▸ EXERCISE PROMPT: Write the records out again exactly, but without pictures.
::: SOURCE RECORDS :::
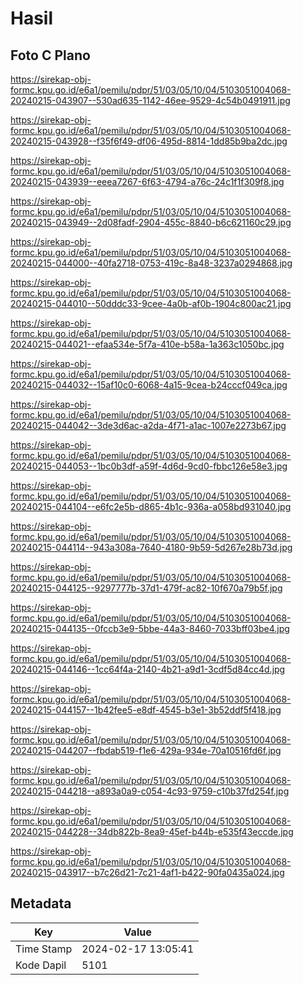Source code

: # Hasil

## Foto C Plano

https://sirekap-obj-formc.kpu.go.id/e6a1/pemilu/pdpr/51/03/05/10/04/5103051004068-20240215-043907--530ad635-1142-46ee-9529-4c54b0491911.jpg

https://sirekap-obj-formc.kpu.go.id/e6a1/pemilu/pdpr/51/03/05/10/04/5103051004068-20240215-043928--f35f6f49-df06-495d-8814-1dd85b9ba2dc.jpg

https://sirekap-obj-formc.kpu.go.id/e6a1/pemilu/pdpr/51/03/05/10/04/5103051004068-20240215-043939--eeea7267-6f63-4794-a76c-24c1f1f309f8.jpg

https://sirekap-obj-formc.kpu.go.id/e6a1/pemilu/pdpr/51/03/05/10/04/5103051004068-20240215-043949--2d08fadf-2904-455c-8840-b6c621160c29.jpg

https://sirekap-obj-formc.kpu.go.id/e6a1/pemilu/pdpr/51/03/05/10/04/5103051004068-20240215-044000--40fa2718-0753-419c-8a48-3237a0294868.jpg

https://sirekap-obj-formc.kpu.go.id/e6a1/pemilu/pdpr/51/03/05/10/04/5103051004068-20240215-044010--50dddc33-9cee-4a0b-af0b-1904c800ac21.jpg

https://sirekap-obj-formc.kpu.go.id/e6a1/pemilu/pdpr/51/03/05/10/04/5103051004068-20240215-044021--efaa534e-5f7a-410e-b58a-1a363c1050bc.jpg

https://sirekap-obj-formc.kpu.go.id/e6a1/pemilu/pdpr/51/03/05/10/04/5103051004068-20240215-044032--15af10c0-6068-4a15-9cea-b24cccf049ca.jpg

https://sirekap-obj-formc.kpu.go.id/e6a1/pemilu/pdpr/51/03/05/10/04/5103051004068-20240215-044042--3de3d6ac-a2da-4f71-a1ac-1007e2273b67.jpg

https://sirekap-obj-formc.kpu.go.id/e6a1/pemilu/pdpr/51/03/05/10/04/5103051004068-20240215-044053--1bc0b3df-a59f-4d6d-9cd0-fbbc126e58e3.jpg

https://sirekap-obj-formc.kpu.go.id/e6a1/pemilu/pdpr/51/03/05/10/04/5103051004068-20240215-044104--e6fc2e5b-d865-4b1c-936a-a058bd931040.jpg

https://sirekap-obj-formc.kpu.go.id/e6a1/pemilu/pdpr/51/03/05/10/04/5103051004068-20240215-044114--943a308a-7640-4180-9b59-5d267e28b73d.jpg

https://sirekap-obj-formc.kpu.go.id/e6a1/pemilu/pdpr/51/03/05/10/04/5103051004068-20240215-044125--9297777b-37d1-479f-ac82-10f670a79b5f.jpg

https://sirekap-obj-formc.kpu.go.id/e6a1/pemilu/pdpr/51/03/05/10/04/5103051004068-20240215-044135--0fccb3e9-5bbe-44a3-8460-7033bff03be4.jpg

https://sirekap-obj-formc.kpu.go.id/e6a1/pemilu/pdpr/51/03/05/10/04/5103051004068-20240215-044146--1cc64f4a-2140-4b21-a9d1-3cdf5d84cc4d.jpg

https://sirekap-obj-formc.kpu.go.id/e6a1/pemilu/pdpr/51/03/05/10/04/5103051004068-20240215-044157--1b42fee5-e8df-4545-b3e1-3b52ddf5f418.jpg

https://sirekap-obj-formc.kpu.go.id/e6a1/pemilu/pdpr/51/03/05/10/04/5103051004068-20240215-044207--fbdab519-f1e6-429a-934e-70a10516fd6f.jpg

https://sirekap-obj-formc.kpu.go.id/e6a1/pemilu/pdpr/51/03/05/10/04/5103051004068-20240215-044218--a893a0a9-c054-4c93-9759-c10b37fd254f.jpg

https://sirekap-obj-formc.kpu.go.id/e6a1/pemilu/pdpr/51/03/05/10/04/5103051004068-20240215-044228--34db822b-8ea9-45ef-b44b-e535f43eccde.jpg

https://sirekap-obj-formc.kpu.go.id/e6a1/pemilu/pdpr/51/03/05/10/04/5103051004068-20240215-043917--b7c26d21-7c21-4af1-b422-90fa0435a024.jpg


## Metadata

| Key        | Value               |
| ---------- | ------------------- |
| Time Stamp | 2024-02-17 13:05:41 |
| Kode Dapil | 5101                |



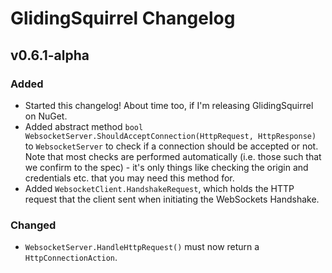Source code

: # GlidingSquirrel Changelog

## v0.6.1-alpha

### Added
 - Started this changelog! About time too, if I'm releasing GlidingSquirrel on NuGet.
 - Added abstract method `bool WebsocketServer.ShouldAcceptConnection(HttpRequest, HttpResponse)` to `WebsocketServer` to check if a connection should be accepted or not. Note that most checks are performed automatically (i.e. those such that we confirm to the spec) - it's only things like checking the origin and credentials etc. that you may need this method for.
 - Added `WebsocketClient.HandshakeRequest`, which holds the HTTP request that the client sent when initiating the WebSockets Handshake.

### Changed
 - `WebsocketServer.HandleHttpRequest()` must now return a `HttpConnectionAction`.
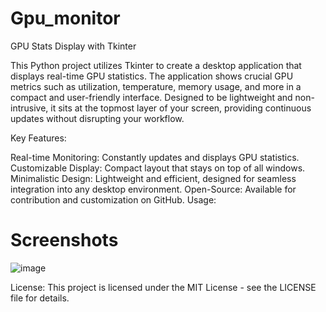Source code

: # Gpu_monitor

GPU Stats Display with Tkinter

This Python project utilizes Tkinter to create a desktop application that displays real-time GPU statistics. The application shows crucial GPU metrics such as utilization, temperature, memory usage, and more in a compact and user-friendly interface. Designed to be lightweight and non-intrusive, it sits at the topmost layer of your screen, providing continuous updates without disrupting your workflow.

Key Features:

Real-time Monitoring: Constantly updates and displays GPU statistics.
Customizable Display: Compact layout that stays on top of all windows.
Minimalistic Design: Lightweight and efficient, designed for seamless integration into any desktop environment.
Open-Source: Available for contribution and customization on GitHub.
Usage:

# Screenshots
![image](https://github.com/kshitij1235/Gpu_monitor/assets/65331304/058bd92c-d659-4700-83ed-814294f5bdc8)


License:
This project is licensed under the MIT License - see the LICENSE file for details.





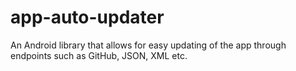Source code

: # app-auto-updater
An Android library that allows for easy updating of the app through endpoints such as GitHub, JSON, XML etc.
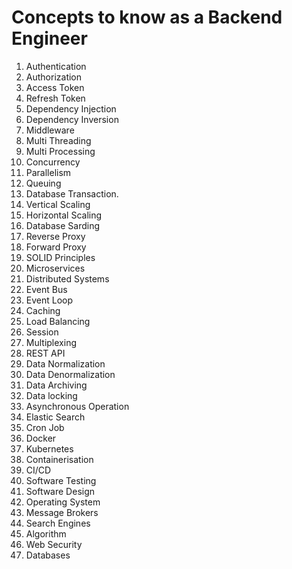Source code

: # Concepts to know as a Backend Engineer
1. Authentication
2. Authorization
3. Access Token
4. Refresh Token
5. Dependency Injection
6. Dependency Inversion
7. Middleware
8. Multi Threading
9. Multi Processing
10. Concurrency
11. Parallelism
12. Queuing
13. Database Transaction.
14. Vertical Scaling
15. Horizontal Scaling
16. Database Sarding
17. Reverse Proxy
18. Forward Proxy
19. SOLID Principles
20. Microservices
21. Distributed Systems
22. Event Bus
23. Event Loop
24. Caching
25. Load Balancing
26. Session
27. Multiplexing
28. REST API
29. Data Normalization
30. Data Denormalization
31. Data Archiving
32. Data locking
33. Asynchronous Operation
34. Elastic Search
35. Cron Job
36. Docker
37. Kubernetes
38. Containerisation
39. CI/CD
40. Software Testing
41. Software Design
42. Operating System
43. Message Brokers
44. Search Engines
45. Algorithm
46. Web Security
47. Databases

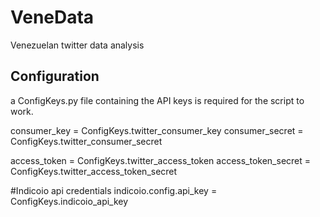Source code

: # VeneData
Venezuelan twitter data analysis

## Configuration

a ConfigKeys.py file containing the API keys is required for the script to work.


consumer_key = ConfigKeys.twitter_consumer_key
consumer_secret = ConfigKeys.twitter_consumer_secret

access_token = ConfigKeys.twitter_access_token
access_token_secret = ConfigKeys.twitter_access_token_secret

#Indicoio api credentials
indicoio.config.api_key = ConfigKeys.indicoio_api_key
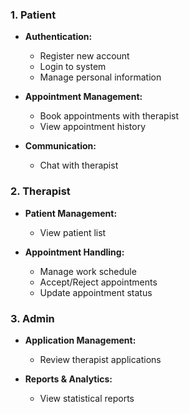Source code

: ### 1. Patient
- **Authentication:**
  - Register new account
  - Login to system
  - Manage personal information

- **Appointment Management:**
  - Book appointments with therapist
  - View appointment history

- **Communication:**
  - Chat with therapist

### 2. Therapist
- **Patient Management:**
  - View patient list

- **Appointment Handling:**
  - Manage work schedule
  - Accept/Reject appointments
  - Update appointment status

### 3. Admin
- **Application Management:**
  - Review therapist applications

- **Reports & Analytics:**
  - View statistical reports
:::
▸ SOLUTION FOR THIS EXERCISE:
Source code

: # Hasil

## Foto C Plano

https://sirekap-obj-formc.kpu.go.id/e6a1/pemilu/pdpr/51/03/05/10/04/5103051004068-20240215-043907--530ad635-1142-46ee-9529-4c54b0491911.jpg

https://sirekap-obj-formc.kpu.go.id/e6a1/pemilu/pdpr/51/03/05/10/04/5103051004068-20240215-043928--f35f6f49-df06-495d-8814-1dd85b9ba2dc.jpg

https://sirekap-obj-formc.kpu.go.id/e6a1/pemilu/pdpr/51/03/05/10/04/5103051004068-20240215-043939--eeea7267-6f63-4794-a76c-24c1f1f309f8.jpg

https://sirekap-obj-formc.kpu.go.id/e6a1/pemilu/pdpr/51/03/05/10/04/5103051004068-20240215-043949--2d08fadf-2904-455c-8840-b6c621160c29.jpg

https://sirekap-obj-formc.kpu.go.id/e6a1/pemilu/pdpr/51/03/05/10/04/5103051004068-20240215-044000--40fa2718-0753-419c-8a48-3237a0294868.jpg

https://sirekap-obj-formc.kpu.go.id/e6a1/pemilu/pdpr/51/03/05/10/04/5103051004068-20240215-044010--50dddc33-9cee-4a0b-af0b-1904c800ac21.jpg

https://sirekap-obj-formc.kpu.go.id/e6a1/pemilu/pdpr/51/03/05/10/04/5103051004068-20240215-044021--efaa534e-5f7a-410e-b58a-1a363c1050bc.jpg

https://sirekap-obj-formc.kpu.go.id/e6a1/pemilu/pdpr/51/03/05/10/04/5103051004068-20240215-044032--15af10c0-6068-4a15-9cea-b24cccf049ca.jpg

https://sirekap-obj-formc.kpu.go.id/e6a1/pemilu/pdpr/51/03/05/10/04/5103051004068-20240215-044042--3de3d6ac-a2da-4f71-a1ac-1007e2273b67.jpg

https://sirekap-obj-formc.kpu.go.id/e6a1/pemilu/pdpr/51/03/05/10/04/5103051004068-20240215-044053--1bc0b3df-a59f-4d6d-9cd0-fbbc126e58e3.jpg

https://sirekap-obj-formc.kpu.go.id/e6a1/pemilu/pdpr/51/03/05/10/04/5103051004068-20240215-044104--e6fc2e5b-d865-4b1c-936a-a058bd931040.jpg

https://sirekap-obj-formc.kpu.go.id/e6a1/pemilu/pdpr/51/03/05/10/04/5103051004068-20240215-044114--943a308a-7640-4180-9b59-5d267e28b73d.jpg

https://sirekap-obj-formc.kpu.go.id/e6a1/pemilu/pdpr/51/03/05/10/04/5103051004068-20240215-044125--9297777b-37d1-479f-ac82-10f670a79b5f.jpg

https://sirekap-obj-formc.kpu.go.id/e6a1/pemilu/pdpr/51/03/05/10/04/5103051004068-20240215-044135--0fccb3e9-5bbe-44a3-8460-7033bff03be4.jpg

https://sirekap-obj-formc.kpu.go.id/e6a1/pemilu/pdpr/51/03/05/10/04/5103051004068-20240215-044146--1cc64f4a-2140-4b21-a9d1-3cdf5d84cc4d.jpg

https://sirekap-obj-formc.kpu.go.id/e6a1/pemilu/pdpr/51/03/05/10/04/5103051004068-20240215-044157--1b42fee5-e8df-4545-b3e1-3b52ddf5f418.jpg

https://sirekap-obj-formc.kpu.go.id/e6a1/pemilu/pdpr/51/03/05/10/04/5103051004068-20240215-044207--fbdab519-f1e6-429a-934e-70a10516fd6f.jpg

https://sirekap-obj-formc.kpu.go.id/e6a1/pemilu/pdpr/51/03/05/10/04/5103051004068-20240215-044218--a893a0a9-c054-4c93-9759-c10b37fd254f.jpg

https://sirekap-obj-formc.kpu.go.id/e6a1/pemilu/pdpr/51/03/05/10/04/5103051004068-20240215-044228--34db822b-8ea9-45ef-b44b-e535f43eccde.jpg

https://sirekap-obj-formc.kpu.go.id/e6a1/pemilu/pdpr/51/03/05/10/04/5103051004068-20240215-043917--b7c26d21-7c21-4af1-b422-90fa0435a024.jpg


## Metadata

| Key        | Value               |
| ---------- | ------------------- |
| Time Stamp | 2024-02-17 13:05:41 |
| Kode Dapil | 5101                |



Source code

: # GlidingSquirrel Changelog

## v0.6.1-alpha

### Added
 - Started this changelog! About time too, if I'm releasing GlidingSquirrel on NuGet.
 - Added abstract method `bool WebsocketServer.ShouldAcceptConnection(HttpRequest, HttpResponse)` to `WebsocketServer` to check if a connection should be accepted or not. Note that most checks are performed automatically (i.e. those such that we confirm to the spec) - it's only things like checking the origin and credentials etc. that you may need this method for.
 - Added `WebsocketClient.HandshakeRequest`, which holds the HTTP request that the client sent when initiating the WebSockets Handshake.

### Changed
 - `WebsocketServer.HandleHttpRequest()` must now return a `HttpConnectionAction`.
Source code

: # Gpu_monitor

GPU Stats Display with Tkinter

This Python project utilizes Tkinter to create a desktop application that displays real-time GPU statistics. The application shows crucial GPU metrics such as utilization, temperature, memory usage, and more in a compact and user-friendly interface. Designed to be lightweight and non-intrusive, it sits at the topmost layer of your screen, providing continuous updates without disrupting your workflow.

Key Features:

Real-time Monitoring: Constantly updates and displays GPU statistics.
Customizable Display: Compact layout that stays on top of all windows.
Minimalistic Design: Lightweight and efficient, designed for seamless integration into any desktop environment.
Open-Source: Available for contribution and customization on GitHub.
Usage:

# Screenshots
![image](https://github.com/kshitij1235/Gpu_monitor/assets/65331304/058bd92c-d659-4700-83ed-814294f5bdc8)


License:
This project is licensed under the MIT License - see the LICENSE file for details.





Source code

: # app-auto-updater
An Android library that allows for easy updating of the app through endpoints such as GitHub, JSON, XML etc.
Source code

: # Concepts to know as a Backend Engineer
1. Authentication
2. Authorization
3. Access Token
4. Refresh Token
5. Dependency Injection
6. Dependency Inversion
7. Middleware
8. Multi Threading
9. Multi Processing
10. Concurrency
11. Parallelism
12. Queuing
13. Database Transaction.
14. Vertical Scaling
15. Horizontal Scaling
16. Database Sarding
17. Reverse Proxy
18. Forward Proxy
19. SOLID Principles
20. Microservices
21. Distributed Systems
22. Event Bus
23. Event Loop
24. Caching
25. Load Balancing
26. Session
27. Multiplexing
28. REST API
29. Data Normalization
30. Data Denormalization
31. Data Archiving
32. Data locking
33. Asynchronous Operation
34. Elastic Search
35. Cron Job
36. Docker
37. Kubernetes
38. Containerisation
39. CI/CD
40. Software Testing
41. Software Design
42. Operating System
43. Message Brokers
44. Search Engines
45. Algorithm
46. Web Security
47. Databases

Source code

: # VeneData
Venezuelan twitter data analysis

## Configuration

a ConfigKeys.py file containing the API keys is required for the script to work.


consumer_key = ConfigKeys.twitter_consumer_key
consumer_secret = ConfigKeys.twitter_consumer_secret

access_token = ConfigKeys.twitter_access_token
access_token_secret = ConfigKeys.twitter_access_token_secret

#Indicoio api credentials
indicoio.config.api_key = ConfigKeys.indicoio_api_key
Source code

: ### 1. Patient
- **Authentication:**
  - Register new account
  - Login to system
  - Manage personal information

- **Appointment Management:**
  - Book appointments with therapist
  - View appointment history

- **Communication:**
  - Chat with therapist

### 2. Therapist
- **Patient Management:**
  - View patient list

- **Appointment Handling:**
  - Manage work schedule
  - Accept/Reject appointments
  - Update appointment status

### 3. Admin
- **Application Management:**
  - Review therapist applications

- **Reports & Analytics:**
  - View statistical reports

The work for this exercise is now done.